Saved data entries:
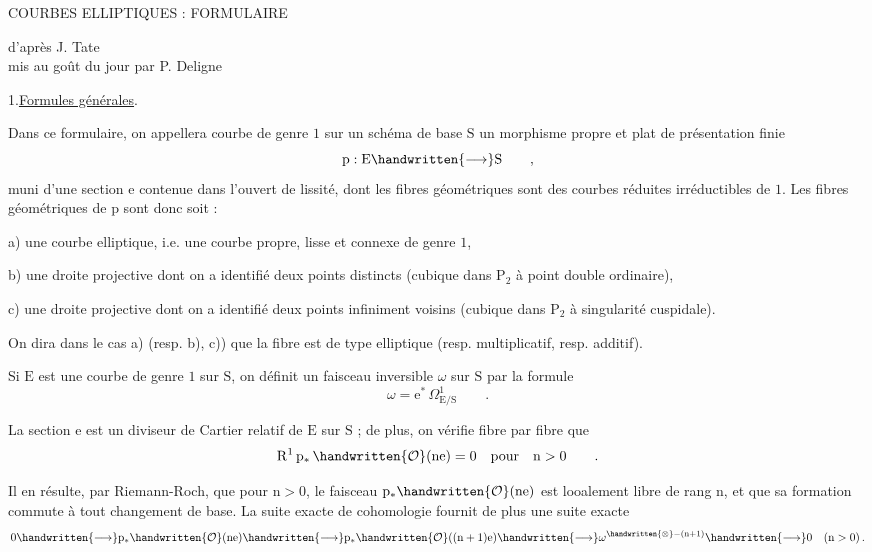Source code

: \begin{center}
COURBES ELLIPTIQUES : FORMULAIRE

d'après J. Tate\\
mis au goût du jour par P. Deligne
\end{center}

1.\qquad \uline{Formules générales}.

Dans ce formulaire, on appellera courbe de genre $1$ sur un schéma de base $\mathrm{S}$ un morphisme propre et plat de présentation finie
\[
\mathrm{p}:\mathrm{E}\handwritten{\longrightarrow}\mathrm{S}\qquad,
\]
muni d'une section $\mathrm{e}$ contenue dans l'ouvert de lissité, dont les fibres géométriques sont des courbes réduites irréductibles de \reversemarginpar{}\normalmarginpar $1$. Les fibres géométriques de $\mathrm{p}$ sont donc soit :

a) une courbe elliptique, i.e. une courbe propre, lisse et connexe de genre $1$,

b) une droite projective dont on a identifié deux points distincts (cubique dans $\mathrm{P}_{2}$ à point double ordinaire),

c) une droite projective dont on a identifié deux points infiniment voisins (cubique dans $\mathrm{P}_{2}$ à singularité cuspidale).

On dira dans le cas a) (resp. b), c)) que la fibre est de type elliptique (resp. multiplicatif, resp. additif).

Si $\mathrm{E}$ est une courbe de genre $1$ sur $\mathrm{S}$, on définit un faisceau inversible $\omega$ sur $\mathrm{S}$ par la formule
\[
\omega=\mathrm{e}^{*}\,\Omega^{1}_{\mathrm{E}/\mathrm{S}}\qquad.
\]

La section $\mathrm{e}$ est un diviseur de Cartier relatif de $\mathrm{E}$ sur $\mathrm{S}$ ;
\clearpage
de plus, on vérifie fibre par fibre que
\[
\mathrm{R}^{1}\,\mathrm{p}_{*}\,\handwritten{\mathcal{O}}(\mathrm{ne})=0\quad\text{pour}\quad\mathrm{n}>0\qquad.
\]

Il en résulte, par Riemann-Roch, que pour $\mathrm{n}>0$, le faisceau $\mathrm{p}_{*}\handwritten{\mathcal{O}}(\mathrm{ne})$ est looalement libre de rang $\mathrm{n}$, et que sa formation commute à tout changement de base. La suite exacte de cohomologie fournit de plus une suite exacte
\[
0\handwritten{\longrightarrow}\mathrm{p}_{*}\handwritten{\mathcal{O}}(\mathrm{ne})
\handwritten{\longrightarrow}\mathrm{p}_{*}\handwritten{\mathcal{O}}((\mathrm{n}+1)\mathrm{e})
\handwritten{\longrightarrow}\omega^{\handwritten{\otimes}-(\mathrm{n}+1)}
\handwritten{\longrightarrow}0\quad(\mathrm{n}>0)\,.
\]

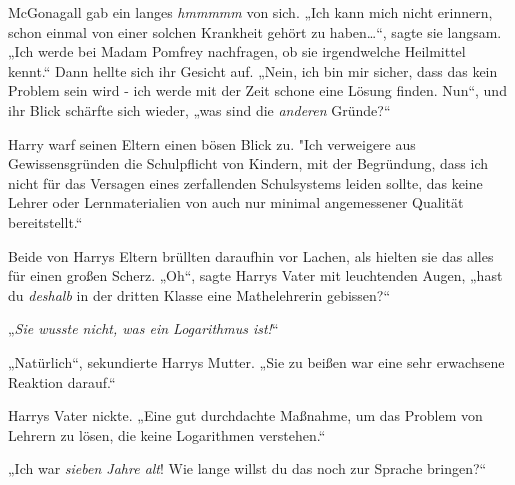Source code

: McGonagall gab ein langes \emph{hmmmmm} von sich. „Ich kann mich nicht erinnern, schon einmal von einer solchen Krankheit gehört zu haben…“, sagte sie langsam. „Ich werde bei Madam Pomfrey nachfragen, ob sie irgendwelche Heilmittel kennt.“ Dann hellte sich ihr Gesicht auf. „Nein, ich bin mir sicher, dass das kein Problem sein wird - ich werde mit der Zeit schone eine Lösung finden. Nun“, und ihr Blick schärfte sich wieder, „was sind die \emph{anderen} Gründe?“

Harry warf seinen Eltern einen bösen Blick zu. "Ich verweigere aus Gewissensgründen die Schulpflicht von Kindern, mit der Begründung, dass ich nicht für das Versagen eines zerfallenden Schulsystems leiden sollte, das keine Lehrer oder Lernmaterialien von auch nur minimal angemessener Qualität bereitstellt.“

Beide von Harrys Eltern brüllten daraufhin vor Lachen, als hielten sie das alles für einen großen Scherz. „Oh“, sagte Harrys Vater mit leuchtenden Augen, „hast du \emph{deshalb} in der dritten Klasse eine Mathelehrerin gebissen?“

„\emph{Sie wusste nicht, was ein Logarithmus ist!}“

„Natürlich“, sekundierte Harrys Mutter. „Sie zu beißen war eine sehr erwachsene Reaktion darauf.“

Harrys Vater nickte. „Eine gut durchdachte Maßnahme, um das Problem von Lehrern zu lösen, die keine Logarithmen verstehen.“

„Ich war \emph{sieben Jahre alt}! Wie lange willst du das noch zur Sprache bringen?“

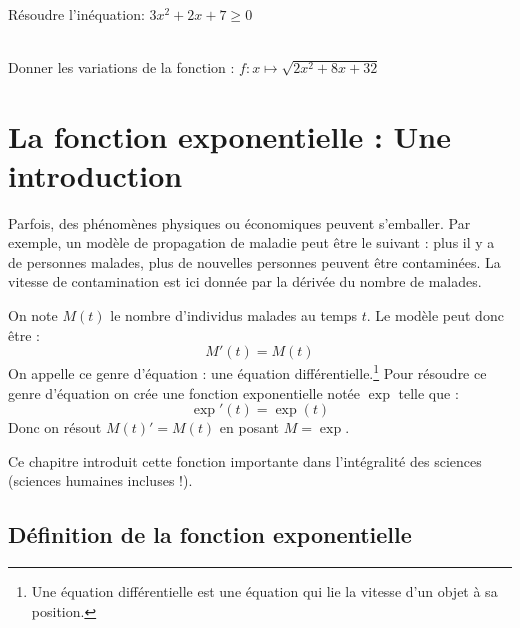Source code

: \documentclass[12pt,fleqn]{report} %
\begin{document}
\begin{exercise}\label{Exercice 36}\text{ }\\
	Résoudre l'inéquation: $3x^2+2x+7\ge0$
\end{exercise}

\begin{exercise}\label{Exercice 37}\text{ }\\
	Donner les variations de la fonction : $f : x \mapsto \sqrt{2x^2+8x+32}$
\end{exercise}


\setcounter{chapter}{1}

\chapter{La fonction exponentielle : Une introduction}
Parfois, des phénomènes physiques ou économiques peuvent s'emballer. Par exemple, un modèle de propagation de maladie peut être le suivant : plus il y a de personnes malades, plus de nouvelles personnes peuvent être contaminées. La vitesse de contamination est ici donnée par la dérivée du nombre de malades. 

On note $M(t)$ le nombre d'individus malades au temps $t$. Le modèle peut donc être :
\[
M'(t) = M(t)
\]
On appelle ce genre d'équation : une équation différentielle.\footnote{Une équation différentielle est une équation qui lie la vitesse d'un objet à sa position.}
Pour résoudre ce genre d'équation on crée une fonction exponentielle notée $\exp$ telle que :
\[
\exp'(t) =\exp(t)
\] 
Donc on résout $M(t)' = M(t)$ en posant $M = \exp$.

Ce chapitre introduit cette fonction importante dans l'intégralité des sciences (sciences humaines incluses !).
\section{Définition de la fonction exponentielle}
\end{document}
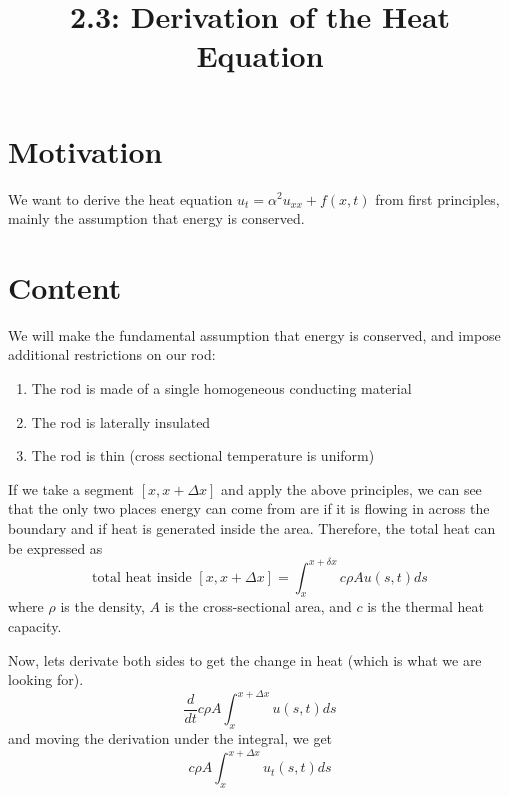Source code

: \documentclass{article}
\title{2.3: Derivation of the Heat Equation}
\begin{document}
\maketitle

\section{Motivation}

We want to derive the heat equation $u_t = \alpha^2u_{xx} + f(x,t)$ from first principles, mainly the assumption that energy is conserved.

\section{Content}

We will make the fundamental assumption that energy is conserved, and impose additional restrictions on our rod:

\begin{enumerate}
    \item The rod is made of a single homogeneous conducting material
    \item The rod is laterally insulated
    \item The rod is thin (cross sectional temperature is uniform)
\end{enumerate}

If we take a segment $[x,x+\Delta x]$ and apply the above principles, we can see that the only two places energy can come from are if it is flowing in across the boundary and if heat is generated inside the area. Therefore, the total heat can be expressed as $$\text{total heat inside $[x,x + \Delta x]$} = \int_{x}^{x + \delta x} c\rho A u(s,t) ds$$where $\rho$ is the density, $A$ is the cross-sectional area, and $c$ is the thermal heat capacity. 

Now, lets derivate both sides to get the change in heat (which is what we are looking for). $$\frac{d}{dt} c\rho A \int_x^{x+\Delta x} u(s,t) ds$$and moving the derivation under the integral, we get $$c\rho A \int_{x}^{x+\Delta x}u_t(s,t)ds$$
\end{document}
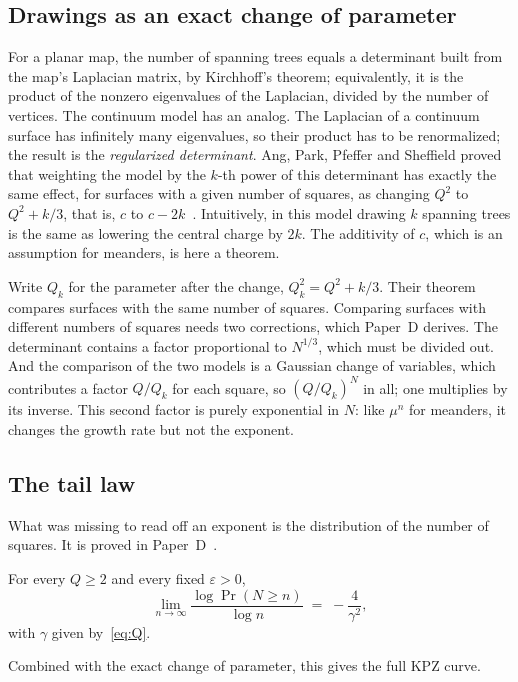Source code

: \subsection{Drawings as an exact change of parameter}

For a planar map, the number of spanning trees equals a determinant built from the map's
Laplacian matrix, by Kirchhoff's theorem; equivalently, it is the product of the nonzero
eigenvalues of the Laplacian, divided by the number of vertices. The continuum model has an
analog. The Laplacian of a
continuum surface has infinitely many eigenvalues, so their product has to be renormalized; the
result is the \emph{regularized determinant}. Ang, Park, Pfeffer and Sheffield proved that
weighting the model by the $k$-th power of this determinant has exactly the same effect, for
surfaces with a given number of squares, as changing $Q^2$ to $Q^2+k/3$, that is, $c$ to
$c-2k$~\cite[Theorem~6.9]{APPS}. Intuitively, in this model drawing $k$ spanning trees is the
same as lowering the central charge by $2k$. The additivity of $c$, which is an assumption for
meanders, is here a theorem.

Write $Q_k$ for the parameter after the change, $Q_k^2=Q^2+k/3$. Their theorem compares
surfaces with the same number of squares. Comparing surfaces with different numbers of squares
needs two corrections, which Paper~D derives. The determinant contains a factor proportional to
$N^{1/3}$, which must be divided out. And the comparison of the two models is a Gaussian change of
variables, which contributes a factor $Q/Q_k$ for each square, so $(Q/Q_k)^N$ in all; one
multiplies by its inverse. This second factor is purely exponential in $N$: like $\mu^n$ for
meanders, it changes the growth rate but not the exponent.

\subsection{The tail law}

What was missing to read off an exponent is the distribution of the number of squares. It is
proved in Paper~D~\cite{PaperD}.

\begin{theorem}\label{thm:tail}
For every $Q\ge2$ and every fixed $\varepsilon>0$,
\[ \lim_{n\to\infty}\frac{\log \Pr(N\ge n)}{\log n} \;=\; -\frac{4}{\gamma^2}, \]
with $\gamma$ given by~\eqref{eq:Q}.
\end{theorem}

Combined with the exact change of parameter, this gives the full KPZ curve.

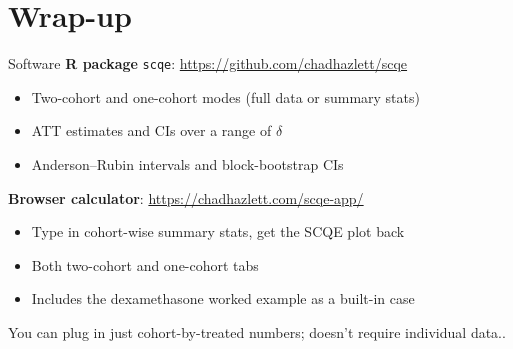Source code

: \documentclass[handout,xcolor=dvipsnames,pdftex,hyperref={colorlinks=false}]{beamer}
\newcommand\makegaps{\addtolength{\itemsep}{.25\baselineskip}}
\begin{document}

\section{Wrap-up}

\begin{frame}{Software}
 \textbf{R package} \texttt{scqe}: \url{https://github.com/chadhazlett/scqe}\\
\small
\begin{itemize}
\item Two-cohort and one-cohort modes (full data or summary stats)
\item ATT estimates and CIs over a range of $\delta$
\item Anderson--Rubin intervals and block-bootstrap CIs
\end{itemize}
\bigskip
\normalsize
{} \textbf{Browser calculator}: \url{https://chadhazlett.com/scqe-app/}\\
\small
\begin{itemize}
\item Type in cohort-wise summary stats, get the SCQE plot back
\item Both two-cohort and one-cohort tabs
\item Includes the dexamethasone worked example as a built-in case
\end{itemize}
\bigskip
\normalsize
{} You can plug in just cohort-by-treated numbers; doesn't require individual data.. 
\end{frame}
\end{document}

▶ _Task instructions_
Give an exact reproduction of the lines from the one with "and one-cohort tabs" to the final line of the entries, including both.

▶ _Exercise result_
\item Both two-cohort and one-cohort tabs
\item Includes the dexamethasone worked example as a built-in case
\end{itemize}
\bigskip
\normalsize
{} You can plug in just cohort-by-treated numbers; doesn't require individual data.. 
\end{frame}
\end{document}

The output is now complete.